WORK INSTRUCTION
Print each record below precisely, with every picture left out of the copy.

#### DATASET RECORDS

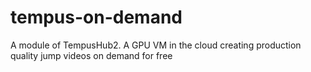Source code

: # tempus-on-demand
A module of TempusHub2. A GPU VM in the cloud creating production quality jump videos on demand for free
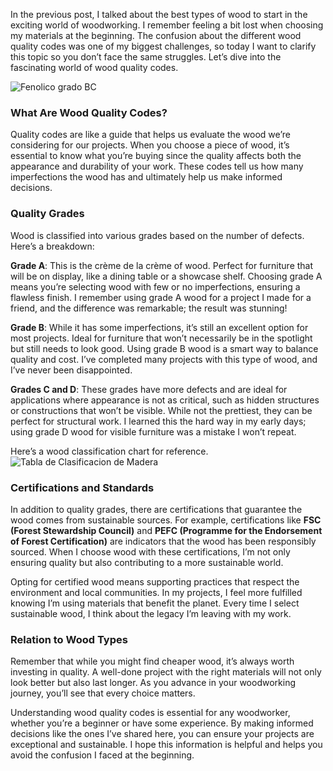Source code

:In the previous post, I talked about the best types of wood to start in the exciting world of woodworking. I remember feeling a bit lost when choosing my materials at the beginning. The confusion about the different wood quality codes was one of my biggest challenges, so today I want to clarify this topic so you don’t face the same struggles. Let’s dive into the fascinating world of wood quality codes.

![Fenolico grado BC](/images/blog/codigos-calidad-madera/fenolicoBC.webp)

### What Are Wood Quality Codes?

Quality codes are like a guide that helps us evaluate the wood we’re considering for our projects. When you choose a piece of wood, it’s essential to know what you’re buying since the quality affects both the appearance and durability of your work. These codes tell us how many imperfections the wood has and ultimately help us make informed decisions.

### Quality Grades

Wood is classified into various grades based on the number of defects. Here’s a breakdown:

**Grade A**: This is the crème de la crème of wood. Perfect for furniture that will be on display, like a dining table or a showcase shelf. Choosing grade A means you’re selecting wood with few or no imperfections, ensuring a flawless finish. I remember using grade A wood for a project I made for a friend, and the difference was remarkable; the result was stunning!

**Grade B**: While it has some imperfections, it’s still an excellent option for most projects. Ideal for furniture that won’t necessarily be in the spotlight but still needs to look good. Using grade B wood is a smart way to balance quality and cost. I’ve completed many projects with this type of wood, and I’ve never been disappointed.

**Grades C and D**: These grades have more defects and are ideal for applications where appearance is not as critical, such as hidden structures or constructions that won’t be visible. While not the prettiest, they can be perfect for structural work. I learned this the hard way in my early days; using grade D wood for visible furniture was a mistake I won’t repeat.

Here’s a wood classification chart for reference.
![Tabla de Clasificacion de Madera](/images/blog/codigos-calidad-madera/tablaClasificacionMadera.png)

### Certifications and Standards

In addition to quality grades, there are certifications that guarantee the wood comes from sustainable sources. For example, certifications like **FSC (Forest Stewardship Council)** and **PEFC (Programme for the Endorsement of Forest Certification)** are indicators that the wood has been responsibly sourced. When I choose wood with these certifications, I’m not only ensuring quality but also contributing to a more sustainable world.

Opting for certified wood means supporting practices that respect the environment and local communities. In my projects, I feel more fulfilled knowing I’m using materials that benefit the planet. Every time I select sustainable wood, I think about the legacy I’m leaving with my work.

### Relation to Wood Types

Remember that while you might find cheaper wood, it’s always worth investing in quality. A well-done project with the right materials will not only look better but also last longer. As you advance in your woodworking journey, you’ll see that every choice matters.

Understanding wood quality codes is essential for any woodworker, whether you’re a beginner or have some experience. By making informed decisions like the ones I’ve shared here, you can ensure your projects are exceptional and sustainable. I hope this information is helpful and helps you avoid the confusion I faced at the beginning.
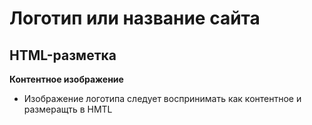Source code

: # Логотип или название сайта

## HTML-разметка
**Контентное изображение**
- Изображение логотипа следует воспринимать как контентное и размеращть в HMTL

########

TASK OUTPUT
Source code

: # tempus-on-demand
A module of TempusHub2. A GPU VM in the cloud creating production quality jump videos on demand for free
Source code

:In the previous post, I talked about the best types of wood to start in the exciting world of woodworking. I remember feeling a bit lost when choosing my materials at the beginning. The confusion about the different wood quality codes was one of my biggest challenges, so today I want to clarify this topic so you don’t face the same struggles. Let’s dive into the fascinating world of wood quality codes.

![Fenolico grado BC](/images/blog/codigos-calidad-madera/fenolicoBC.webp)

### What Are Wood Quality Codes?

Quality codes are like a guide that helps us evaluate the wood we’re considering for our projects. When you choose a piece of wood, it’s essential to know what you’re buying since the quality affects both the appearance and durability of your work. These codes tell us how many imperfections the wood has and ultimately help us make informed decisions.

### Quality Grades

Wood is classified into various grades based on the number of defects. Here’s a breakdown:

**Grade A**: This is the crème de la crème of wood. Perfect for furniture that will be on display, like a dining table or a showcase shelf. Choosing grade A means you’re selecting wood with few or no imperfections, ensuring a flawless finish. I remember using grade A wood for a project I made for a friend, and the difference was remarkable; the result was stunning!

**Grade B**: While it has some imperfections, it’s still an excellent option for most projects. Ideal for furniture that won’t necessarily be in the spotlight but still needs to look good. Using grade B wood is a smart way to balance quality and cost. I’ve completed many projects with this type of wood, and I’ve never been disappointed.

**Grades C and D**: These grades have more defects and are ideal for applications where appearance is not as critical, such as hidden structures or constructions that won’t be visible. While not the prettiest, they can be perfect for structural work. I learned this the hard way in my early days; using grade D wood for visible furniture was a mistake I won’t repeat.

Here’s a wood classification chart for reference.
![Tabla de Clasificacion de Madera](/images/blog/codigos-calidad-madera/tablaClasificacionMadera.png)

### Certifications and Standards

In addition to quality grades, there are certifications that guarantee the wood comes from sustainable sources. For example, certifications like **FSC (Forest Stewardship Council)** and **PEFC (Programme for the Endorsement of Forest Certification)** are indicators that the wood has been responsibly sourced. When I choose wood with these certifications, I’m not only ensuring quality but also contributing to a more sustainable world.

Opting for certified wood means supporting practices that respect the environment and local communities. In my projects, I feel more fulfilled knowing I’m using materials that benefit the planet. Every time I select sustainable wood, I think about the legacy I’m leaving with my work.

### Relation to Wood Types

Remember that while you might find cheaper wood, it’s always worth investing in quality. A well-done project with the right materials will not only look better but also last longer. As you advance in your woodworking journey, you’ll see that every choice matters.

Understanding wood quality codes is essential for any woodworker, whether you’re a beginner or have some experience. By making informed decisions like the ones I’ve shared here, you can ensure your projects are exceptional and sustainable. I hope this information is helpful and helps you avoid the confusion I faced at the beginning.
Source code

: # Логотип или название сайта

## HTML-разметка
**Контентное изображение**
- Изображение логотипа следует воспринимать как контентное и размеращть в HMTL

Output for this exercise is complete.